Jô Soares: Ele levou a sério uma coisa que era para ser encarada como uma grotesca palhaçada, uma palhaçada negra, às vezes, não é? Uma palhaçada de humor negro, mas uma grande palhaçada... e quando ele incorporou dizendo “não, eram só quatro e eu não sabia e não sei o quê”, evidentemente se você liga a televisão e vê aquela cena do sujeito que vai transar com a mulher do outro rindo, uma pessoa de baixíssima renda, com tudo superbem iluminado, a mulher rindo e o cara rindo também, uma tarja preta em cima da bunda do sujeito, todo mundo sabe que aquilo foi forjado. E você, em vez de assumir que foi forjado, você querer defender a falsificação, aí fica uma coisa braba. Agora, tem uma análise mais séria que se podia fazer a respeito disso. Em frente ao meu prédio tem um edifício de altíssimo luxo, todo de mármore, a fachada é toda de pedras de mármore e tal. Outro dia eu passei na sala e tinha três salas ligadas com telão ligado – o telão!– e o programa do Ratinho passando nos três apartamentos classe A, alto luxo. O que faz as pessoas ligarem para ver isso?

Marcelo Rubens Paiva: Jô, você fica bisbilhotando os vizinhos! [Risos]

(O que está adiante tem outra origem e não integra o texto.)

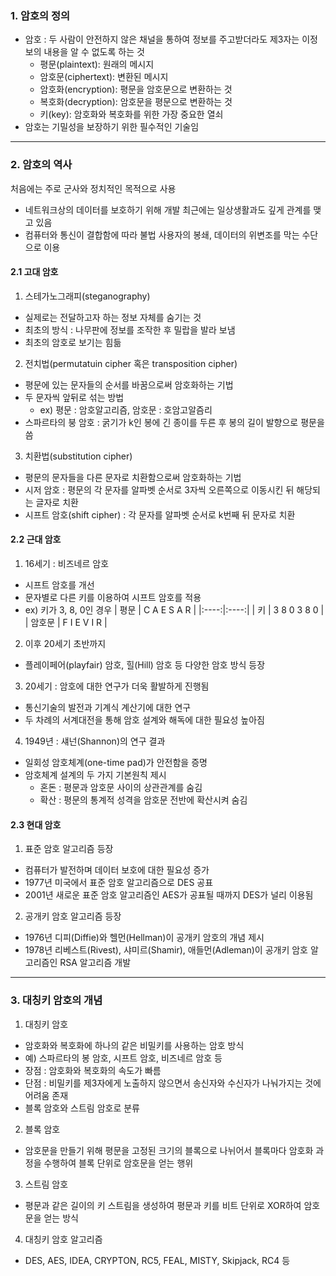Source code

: ### 1. 암호의 정의

- 암호 : 두 사람이 안전하지 않은 채널을 통하여 정보를 주고받더라도 제3자는 이정보의 내용을 알 수 없도록 하는 것
  - 평문(plaintext): 원래의 메시지
  - 암호문(ciphertext): 변환된 메시지
  - 암호화(encryption): 평문을 암호문으로 변환하는 것
  - 복호화(decryption): 암호문을 평문으로 변환하는 것
  - 키(key): 암호화와 복호화를 위한 가장 중요한 열쇠
- 암호는 기밀성을 보장하기 위한 필수적인 기술임

---

### 2. 암호의 역사

처음에는 주로 군사와 정치적인 목적으로 사용

- 네트워크상의 데이터를 보호하기 위해 개발
  최근에는 일상생활과도 깊게 관계를 맺고 있음
- 컴퓨터와 통신이 결합함에 따라 불법 사용자의 봉쇄, 데이터의 위변조를 막는 수단으로 이용

#### 2.1 고대 암호

1. 스테가노그래피(steganography)

- 실제로는 전달하고자 하는 정보 자체를 숨기는 것
- 최초의 방식 : 나무판에 정보를 조작한 후 밀랍을 발라 보냄
- 최초의 암호로 보기는 힘듦

2. 전치법(permutatuin cipher 혹은 transposition cipher)

- 평문에 있는 문자들의 순서를 바꿈으로써 암호화하는 기법
- 두 문자씩 앞뒤로 섞는 방법
  - ex) 평문 : 암호알고리즘, 암호문 : 호암고알즘리
- 스파르타의 붕 암호 : 굵기가 k인 봉에 긴 종이를 두른 후 봉의 길이 발향으로 평문을 씀

3. 치환법(substitution cipher)

- 평문의 문자들을 다른 문자로 치환함으로써 암호화하는 기법
- 시저 암호 : 평문의 각 문자를 알파벳 순서로 3자씩 오른쪽으로 이동시킨 뒤 해당되는 글자로 치환
- 시프트 암호(shift cipher) : 각 문자를 알파벳 순서로 k번째 뒤 문자로 치환

#### 2.2 근대 암호

1. 16세기 : 비즈네르 암호

- 시프트 암호를 개선
- 문자별로 다른 키를 이용하여 시프트 암호를 적용
- ex) 키가 3, 8, 0인 경우
  | 평문 | C A E S A R |
  |:----:|:----:|
  | 키 | 3 8 0 3 8 0 |
  | 암호문 | F I E V I R |

2. 이후 20세기 초반까지

- 플레이페어(playfair) 암호, 힐(Hill) 암호 등 다양한 암호 방식 등장

3. 20세기 : 암호에 대한 연구가 더욱 활발하게 진행됨

- 통신기술의 발전과 기계식 계산기에 대한 연구
- 두 차례의 서계대전을 통해 암호 설계와 해독에 대한 필요성 높아짐

4. 1949년 : 섀넌(Shannon)의 연구 결과

- 일회성 암호체계(one\-time pad)가 안전함을 증명
- 암호체계 설계의 두 가지 기본원칙 제시
  - 혼돈 : 평문과 암호문 사이의 상관관계를 숨김
  - 확산 : 평문의 통계적 성격을 암호문 전반에 확산시켜 숨김

#### 2.3 현대 암호

1. 표준 암호 알고리즘 등장

- 컴퓨터가 발전하며 데이터 보호에 대한 필요성 증가
- 1977년 미국에서 표준 암호 알고리즘으로 DES 공표
- 2001년 새로운 표준 암호 알고리즘인 AES가 공표될 때까지 DES가 널리 이용됨

2. 공개키 암호 알고리즘 등장

- 1976년 디피(Diffie)와 헬먼(Hellman)이 공개키 암호의 개념 제시
- 1978년 리베스트(Rivest), 샤미르(Shamir), 애들먼(Adleman)이 공개키 암호 알고리즘인 RSA 알고리즘 개발

---

### 3. 대칭키 암호의 개념

1. 대칭키 암호

- 암호화와 복호화에 하나의 같은 비밀키를 사용하는 암호 방식
- 예) 스파르타의 봉 암호, 시프트 암호, 비즈네르 암호 등
- 장점 : 암호화와 복호화의 속도가 빠름
- 단점 : 비밀키를 제3자에게 노출하지 않으면서 송신자와 수신자가 나눠가지는 것에 어려움 존재
- 블록 암호와 스트림 암호로 분류

2. 블록 암호

- 암호문을 만들기 위해 평문을 고정된 크기의 블록으로 나뉘어서 블록마다 암호화 과정을 수행하여 블록 단위로 암호문을 얻는 행위

3. 스트림 암호

- 평문과 같은 길이의 키 스트림을 생성하여 평문과 키를 비트 단위로 XOR하여 암호문을 얻는 방식

4. 대칭키 암호 알고리즘

- DES, AES, IDEA, CRYPTON, RC5, FEAL, MISTY, Skipjack, RC4 등
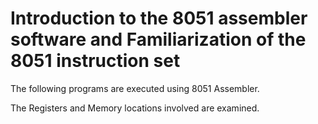 # Introduction to the 8051 assembler software and Familiarization of the 8051 instruction set

The following programs are executed using 8051 Assembler.

The Registers and Memory locations involved are examined.
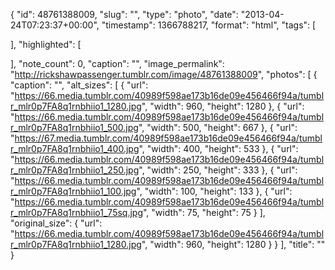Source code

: {
  "id": 48761388009,
  "slug": "",
  "type": "photo",
  "date": "2013-04-24T07:23:37+00:00",
  "timestamp": 1366788217,
  "format": "html",
  "tags": [

  ],
  "highlighted": [

  ],
  "note_count": 0,
  "caption": "",
  "image_permalink": "http://rickshawpassenger.tumblr.com/image/48761388009",
  "photos": [
    {
      "caption": "",
      "alt_sizes": [
        {
          "url": "https://66.media.tumblr.com/40989f598ae173b16de09e456466f94a/tumblr_mlr0p7FA8q1rnbhiio1_1280.jpg",
          "width": 960,
          "height": 1280
        },
        {
          "url": "https://66.media.tumblr.com/40989f598ae173b16de09e456466f94a/tumblr_mlr0p7FA8q1rnbhiio1_500.jpg",
          "width": 500,
          "height": 667
        },
        {
          "url": "https://67.media.tumblr.com/40989f598ae173b16de09e456466f94a/tumblr_mlr0p7FA8q1rnbhiio1_400.jpg",
          "width": 400,
          "height": 533
        },
        {
          "url": "https://66.media.tumblr.com/40989f598ae173b16de09e456466f94a/tumblr_mlr0p7FA8q1rnbhiio1_250.jpg",
          "width": 250,
          "height": 333
        },
        {
          "url": "https://66.media.tumblr.com/40989f598ae173b16de09e456466f94a/tumblr_mlr0p7FA8q1rnbhiio1_100.jpg",
          "width": 100,
          "height": 133
        },
        {
          "url": "https://66.media.tumblr.com/40989f598ae173b16de09e456466f94a/tumblr_mlr0p7FA8q1rnbhiio1_75sq.jpg",
          "width": 75,
          "height": 75
        }
      ],
      "original_size": {
        "url": "https://66.media.tumblr.com/40989f598ae173b16de09e456466f94a/tumblr_mlr0p7FA8q1rnbhiio1_1280.jpg",
        "width": 960,
        "height": 1280
      }
    }
  ],
  "title": ""
}


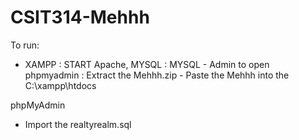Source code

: # CSIT314-Mehhh

To run:
- XAMPP
  : START Apache, MYSQL
  : MYSQL - Admin to open phpmyadmin
  : Extract the Mehhh.zip - Paste the Mehhh into the C:\xampp\htdocs

phpMyAdmin 
- Import the realtyrealm.sql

Paulo Markun: Fernando Henrique Cardoso que trate de fechar as janelas [risos].

Jô Soares: Você não se projete em mim, por favor! Eu passei pela sala e pela janela eu vi, até, não teria problema de bisbilhotar, não sou contra, mas eu não estava bisbilhotando.

Paulo Markun: Nosso tempo acabou e eu tenho uma última pergunta...

Jô Soares
: Não! Mentira, eu quero ficar mais! [modifica a voz representando birra]

Paulo Markun
: Vamos ficar, se fosse eu aqui para comandar, ficávamos aqui durante o restante da noite. Várias perguntas... perguntando por que você fumou charuto o programa inteiro? E tem gente que defende o charuto, tem gente que critica, os antitabagistas, então a pergunta está aí. Por que você fumou charuto durante o Roda Viva?

Jô Soares
: Porque eu gosto. De todas as formas, aliás, tem um outro fumador de charuto aqui, pelo menos um, óbvio, você não traga o charuto, se você não ficar com ele na boca o tempo todo você não esquenta a tua boca, não tem nada, e eu gosto... eu gosto de fumar charuto.

Paulo Markun: Muito bem.

Jô Soares
: Não é por masoquismo.

Paulo Markun: Nem por sadismo! Obrigado pela sua participação aqui no Roda Viva, a de todos os nossos entrevistadores, a você que estava em casa e até a próxima semana, sempre às dez e meia da noite.

Jô Soares: Só uma coisa. Pode virar lá para o SBT, que eu estou entrando no ar lá!

Paulo Markun: Está certo. Nós ficamos por aqui. Até a próxima semana!